:: SOURCE INFORMATION
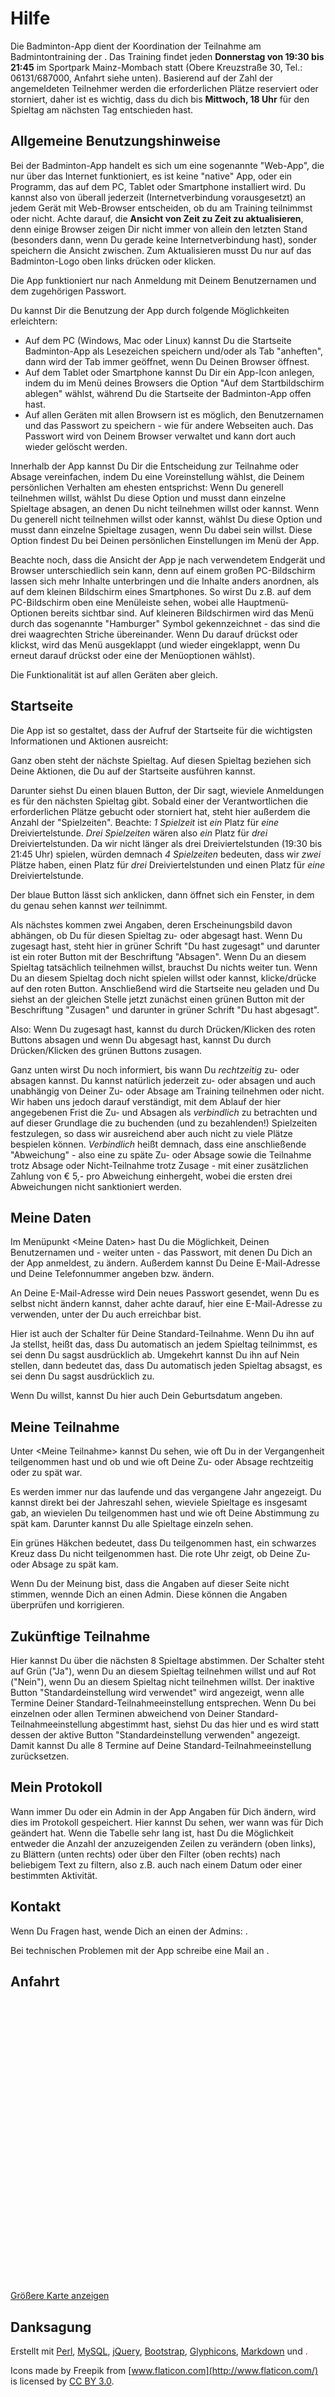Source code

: Hilfe
=====

Die Badminton-App dient der Koordination der Teilnahme am Badmintontraining der <!-- Organisation -->. Das Training findet jeden **Donnerstag von 19:30 bis 21:45** im Sportpark Mainz-Mombach statt (Obere Kreuzstraße 30, Tel.: 06131/687000, Anfahrt siehe unten). Basierend auf der Zahl der angemeldeten Teilnehmer werden die erforderlichen Plätze reserviert oder storniert, daher ist es wichtig, dass du dich bis **Mittwoch, 18 Uhr** für den Spieltag am nächsten Tag entschieden hast.


Allgemeine Benutzungshinweise
-----------------------------

Bei der Badminton-App handelt es sich um eine sogenannte "Web-App", die nur über das Internet funktioniert, es ist keine "native" App, oder ein Programm, das auf dem PC, Tablet oder Smartphone installiert wird. Du kannst also von überall jederzeit (Internetverbindung vorausgesetzt) an jedem Gerät mit Web-Browser entscheiden, ob du am Training teilnimmst oder nicht. Achte darauf, die **Ansicht von Zeit zu Zeit zu aktualisieren**, denn einige Browser zeigen Dir nicht immer von allein den letzten Stand (besonders dann, wenn Du gerade keine Internetverbindung hast), sonder speichern die Ansicht zwischen. Zum Aktualisieren musst Du nur auf das Badminton-Logo oben links drücken oder klicken.

Die App funktioniert nur nach Anmeldung mit Deinem Benutzernamen und dem zugehörigen Passwort.

Du kannst Dir die Benutzung der App durch folgende Möglichkeiten erleichtern:

- Auf dem PC (Windows, Mac oder Linux) kannst Du die Startseite Badminton-App als Lesezeichen speichern und/oder als Tab "anheften", dann wird der Tab immer geöffnet, wenn Du Deinen Browser öffnest.
- Auf dem Tablet oder Smartphone kannst Du Dir ein App-Icon anlegen, indem du im Menü deines Browsers die Option "Auf dem Startbildschirm ablegen" wählst, während Du die Startseite der Badminton-App offen hast.
- Auf allen Geräten mit allen Browsern ist es möglich, den Benutzernamen und das Passwort zu speichern - wie für andere Webseiten auch. Das Passwort wird von Deinem Browser verwaltet und kann dort auch wieder gelöscht werden.

Innerhalb der App kannst Du Dir die Entscheidung zur Teilnahme oder Absage vereinfachen, indem Du eine Voreinstellung wählst, die Deinem persönlichen Verhalten am ehesten entsprichst: Wenn Du generell teilnehmen willst, wählst Du diese Option und musst dann einzelne Spieltage absagen, an denen Du nicht teilnehmen willst oder kannst. Wenn Du generell nicht teilnehmen willst oder kannst, wählst Du diese Option und musst dann einzelne Spieltage zusagen, wenn Du dabei sein willst. Diese Option findest Du bei Deinen persönlichen Einstellungen im Menü der App.

Beachte noch, dass die Ansicht der App je nach verwendetem Endgerät und Browser unterschiedlich sein kann, denn auf einem großen PC-Bildschirm lassen sich mehr Inhalte unterbringen und die Inhalte anders anordnen, als auf dem kleinen Bildschirm eines Smartphones. So wirst Du z.B. auf dem PC-Bildschirm oben eine Menüleiste sehen, wobei alle Hauptmenü-Optionen bereits sichtbar sind. Auf kleineren Bildschirmen wird das Menü durch das sogenannte "Hamburger" Symbol gekennzeichnet - das sind die drei waagrechten Striche übereinander. Wenn Du darauf drückst oder klickst, wird das Menü ausgeklappt (und wieder eingeklappt, wenn Du erneut darauf drückst oder eine der Menüoptionen wählst).

Die Funktionalität ist auf allen Geräten aber gleich.


Startseite
----------

Die App ist so gestaltet, dass der Aufruf der Startseite für die wichtigsten Informationen und Aktionen ausreicht:

Ganz oben steht der nächste Spieltag. Auf diesen Spieltag beziehen sich Deine Aktionen, die Du auf der Startseite ausführen kannst.

Darunter siehst Du einen blauen Button, der Dir sagt, wieviele Anmeldungen es für den nächsten Spieltag gibt. Sobald einer der Verantwortlichen die erforderlichen Plätze gebucht oder storniert hat, steht hier außerdem die Anzahl der "Spielzeiten". Beachte: *1 Spielzeit* ist *ein* Platz für *eine* Dreiviertelstunde. *Drei Spielzeiten* wären also *ein* Platz für *drei* Dreiviertelstunden. Da wir nicht länger als drei Dreiviertelstunden (19:30 bis 21:45 Uhr) spielen, würden demnach *4 Spielzeiten* bedeuten, dass wir *zwei* Plätze haben, einen Platz für *drei* Dreiviertelstunden und einen Platz für *eine* Dreiviertelstunde.

Der blaue Button lässt sich anklicken, dann öffnet sich ein Fenster, in dem du genau sehen kannst *wer* teilnimmt.

Als nächstes kommen zwei Angaben, deren Erscheinungsbild davon abhängen, ob Du für diesen Spieltag zu- oder abgesagt hast. Wenn Du zugesagt hast, steht hier in grüner Schrift "Du hast zugesagt" und darunter ist ein roter Button mit der Beschriftung "Absagen". Wenn Du an diesem Spieltag tatsächlich teilnehmen willst, brauchst Du nichts weiter tun. Wenn Du an diesem Spieltag doch nicht spielen willst oder kannst, klicke/drücke auf den roten Button. Anschließend wird die Startseite neu geladen und Du siehst an der gleichen Stelle jetzt zunächst einen grünen Button mit der Beschriftung "Zusagen" und darunter in grüner Schrift "Du hast abgesagt".

Also: Wenn Du zugesagt hast, kannst du durch Drücken/Klicken des roten Buttons absagen und wenn Du abgesagt hast, kannst Du durch Drücken/Klicken des grünen Buttons zusagen.

Ganz unten wirst Du noch informiert, bis wann Du *rechtzeitig* zu- oder absagen kannst. Du kannst natürlich jederzeit zu- oder absagen und auch unabhängig von Deiner Zu- oder Absage am Training teilnehmen oder nicht. Wir haben uns jedoch darauf verständigt, mit dem Ablauf der hier angegebenen Frist die Zu- und Absagen als *verbindlich* zu betrachten und auf dieser Grundlage die zu buchenden (und zu bezahlenden!) Spielzeiten festzulegen, so dass wir ausreichend aber auch nicht zu viele Plätze bespielen können. *Verbindlich* heißt demnach, dass eine anschließende "Abweichung" - also eine zu späte Zu- oder Absage sowie die Teilnahme trotz Absage oder Nicht-Teilnahme trotz Zusage - mit einer zusätzlichen Zahlung von € 5,- pro Abweichung einhergeht, wobei die ersten drei Abweichungen nicht sanktioniert werden.


Meine Daten
-----------

Im Menüpunkt &lt;Meine Daten&gt; hast Du die Möglichkeit, Deinen Benutzernamen und - weiter unten - das Passwort, mit denen Du Dich an der App anmeldest, zu ändern. Außerdem kannst Du Deine E-Mail-Adresse und Deine Telefonnummer angeben bzw. ändern.

An Deine E-Mail-Adresse wird Dein neues Passwort gesendet, wenn Du es selbst nicht ändern kannst, daher achte darauf, hier eine E-Mail-Adresse zu verwenden, unter der Du auch erreichbar bist.

Hier ist auch der Schalter für Deine Standard-Teilnahme. Wenn Du ihn auf Ja stellst, heißt das, dass Du automatisch an jedem Spieltag teilnimmst, es sei denn Du sagst ausdrücklich ab. Umgekehrt kannst Du ihn auf Nein stellen, dann bedeutet das, dass Du automatisch jeden Spieltag absagst, es sei denn Du sagst ausdrücklich zu.

Wenn Du willst, kannst Du hier auch Dein Geburtsdatum angeben.


Meine Teilnahme
---------------

Unter &lt;Meine Teilnahme&gt; kannst Du sehen, wie oft Du in der Vergangenheit teilgenommen hast und ob und wie oft Deine Zu- oder Absage rechtzeitig oder zu spät war.

Es werden immer nur das laufende und das vergangene Jahr angezeigt. Du kannst direkt bei der Jahreszahl sehen, wieviele Spieltage es insgesamt gab, an wievielen Du teilgenommen hast und wie oft Deine Abstimmung zu spät kam. Darunter kannst Du alle Spieltage einzeln sehen.

Ein grünes Häkchen bedeutet, dass Du teilgenommen hast, ein schwarzes Kreuz dass Du nicht teilgenommen hast. Die rote Uhr zeigt, ob Deine Zu- oder Absage zu spät kam.

Wenn Du der Meinung bist, dass die Angaben auf dieser Seite nicht stimmen, wennde Dich an einen Admin. Diese können die Angaben überprüfen und korrigieren.


Zukünftige Teilnahme
--------------------

Hier kannst Du über die nächsten 8 Spieltage abstimmen. Der Schalter steht auf Grün ("Ja"), wenn Du an diesem Spieltag teilnehmen willst und auf Rot ("Nein"), wenn Du an diesem Spieltag nicht teilnehmen willst. Der inaktive Button "Standardeinstellung wird verwendet" wird angezeigt, wenn alle Termine Deiner Standard-Teilnahmeeinstellung entsprechen. Wenn Du bei einzelnen oder allen Terminen abweichend von Deiner Standard-Teilnahmeeinstellung abgestimmt hast, siehst Du das hier und es wird statt dessen der aktive Button "Standardeinstellung verwenden" angezeigt. Damit kannst Du alle 8 Termine auf Deine Standard-Teilnahmeeinstellung zurücksetzen.


Mein Protokoll
--------------

Wann immer Du oder ein Admin in der App Angaben für Dich ändern, wird dies im Protokoll gespeichert. Hier kannst Du sehen, wer wann was für Dich geändert hat. Wenn die Tabelle sehr lang ist, hast Du die Möglichkeit entweder die Anzahl der anzuzeigenden Zeilen zu verändern (oben links), zu Blättern (unten rechts) oder über den Filter (oben rechts) nach beliebigem Text zu filtern, also z.B. auch nach einem Datum oder einer bestimmten Aktivität.

Kontakt
-------

Wenn Du Fragen hast, wende Dich an einen der Admins: <!-- Admins -->.

Bei technischen Problemen mit der App schreibe eine Mail an <!-- AppMail -->.

Anfahrt
-------

<iframe width="100%" frameborder="0" id="OSMap" src="" height="450px"></iframe>

[Größere Karte anzeigen](<http://www.openstreetmap.org/?mlat=50.01242&mlon=8.21623#map=17/50.01242/8.21623>)


Danksagung
----------

Erstellt mit [Perl](http://www.perl.org/), [MySQL](http://dev.mysql.com/), [jQuery](http://jquery.com/), [Bootstrap](http://getbootstrap.com/), [Glyphicons](http://glyphicons.com/), [Markdown](http://daringfireball.net/projects/markdown/) und <span style="color: red;" class="glyphicon glyphicon-heart small" />.

Icons made by Freepik from [www.flaticon.com](http://www.flaticon.com/) is licensed by [CC BY 3.0](http://creativecommons.org/licenses/by/3.0/ "Creative Commons BY 3.0").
::::
WORK ORDER - Copy each line holding the word "Aktionen" from the listing above.

EXERCISE ANSWER -
Die App ist so gestaltet, dass der Aufruf der Startseite für die wichtigsten Informationen und Aktionen ausreicht:
Ganz oben steht der nächste Spieltag. Auf diesen Spieltag beziehen sich Deine Aktionen, die Du auf der Startseite ausführen kannst.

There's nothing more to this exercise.